Pudo ser porque Fernández se aferra a lo que él ha llamado “los ritos del poder”, además de la influencia -quizá estudiada- de la figura del presidente Joaquín Balaguer, quien se ejercitaba en el parque Mirador vistiendo saco y corbata, zapatos formales, asimismo camisa blanca, pues nunca la usaba de otro color.
No había que decirlo, porque las imágenes lo revelaron, pues el doctor Fernández apareció en camisa manga corta, azul tenue y cuello azul liceísta. ¿A nadie llamó la atención? No conozco comentarios al respecto, sin embargo, el detalle encierra más relevancia que las declaraciones emitidas por el líder de Fuerza del Pueblo.
El primer efecto favorece a Fernández, pues durante décadas ha circulado la leyenda -ahora se desmiente- de que no usaba mangas cortas porque tenía los brazos llenos de tatuajes. Los dibujos sobre la piel sirven para estigmatizar a las personas que los llevan, partiendo del prejuicio de que son propios del bajo mundo.

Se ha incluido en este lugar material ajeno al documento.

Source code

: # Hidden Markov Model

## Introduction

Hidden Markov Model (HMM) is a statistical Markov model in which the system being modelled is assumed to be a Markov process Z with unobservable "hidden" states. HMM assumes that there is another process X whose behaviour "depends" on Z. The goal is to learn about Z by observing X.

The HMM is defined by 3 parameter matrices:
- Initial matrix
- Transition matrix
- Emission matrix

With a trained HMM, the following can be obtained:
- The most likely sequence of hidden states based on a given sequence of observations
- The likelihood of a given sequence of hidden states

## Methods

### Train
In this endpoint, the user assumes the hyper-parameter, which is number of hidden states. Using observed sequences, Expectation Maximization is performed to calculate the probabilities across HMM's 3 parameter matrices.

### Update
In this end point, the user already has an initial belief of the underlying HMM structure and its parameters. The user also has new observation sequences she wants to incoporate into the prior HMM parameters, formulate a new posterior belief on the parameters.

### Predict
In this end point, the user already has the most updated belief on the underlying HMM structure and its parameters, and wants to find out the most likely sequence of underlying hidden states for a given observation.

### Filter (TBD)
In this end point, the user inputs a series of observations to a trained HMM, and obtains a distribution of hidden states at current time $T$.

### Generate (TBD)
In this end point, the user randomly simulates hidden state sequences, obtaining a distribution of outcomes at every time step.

Desde su primera presidencia en 1996, muchos han querido verlo a chaqueta quitada y han jurado que no lo hacía por la señalada situación. Si mostrar sus extremidades superiores fue una acción política, sugerida por algún estratega, me parece que ha sido juiciosa y certera. Desde ya, debe borrarse la invención de los brazos tatuados.
Alguna vez, durante una cumbre de jefes de Estado, en Punta Cana, LF apareció junto a otros mandatarios, en una playa, todos ellos en trajes de baño o bermudas, mientras el dominicano vestía gabán. Ese hecho reforzó la leyenda. Que hablara con cavada a chaqueta quitada va en favor de Fernández. Lo felicito.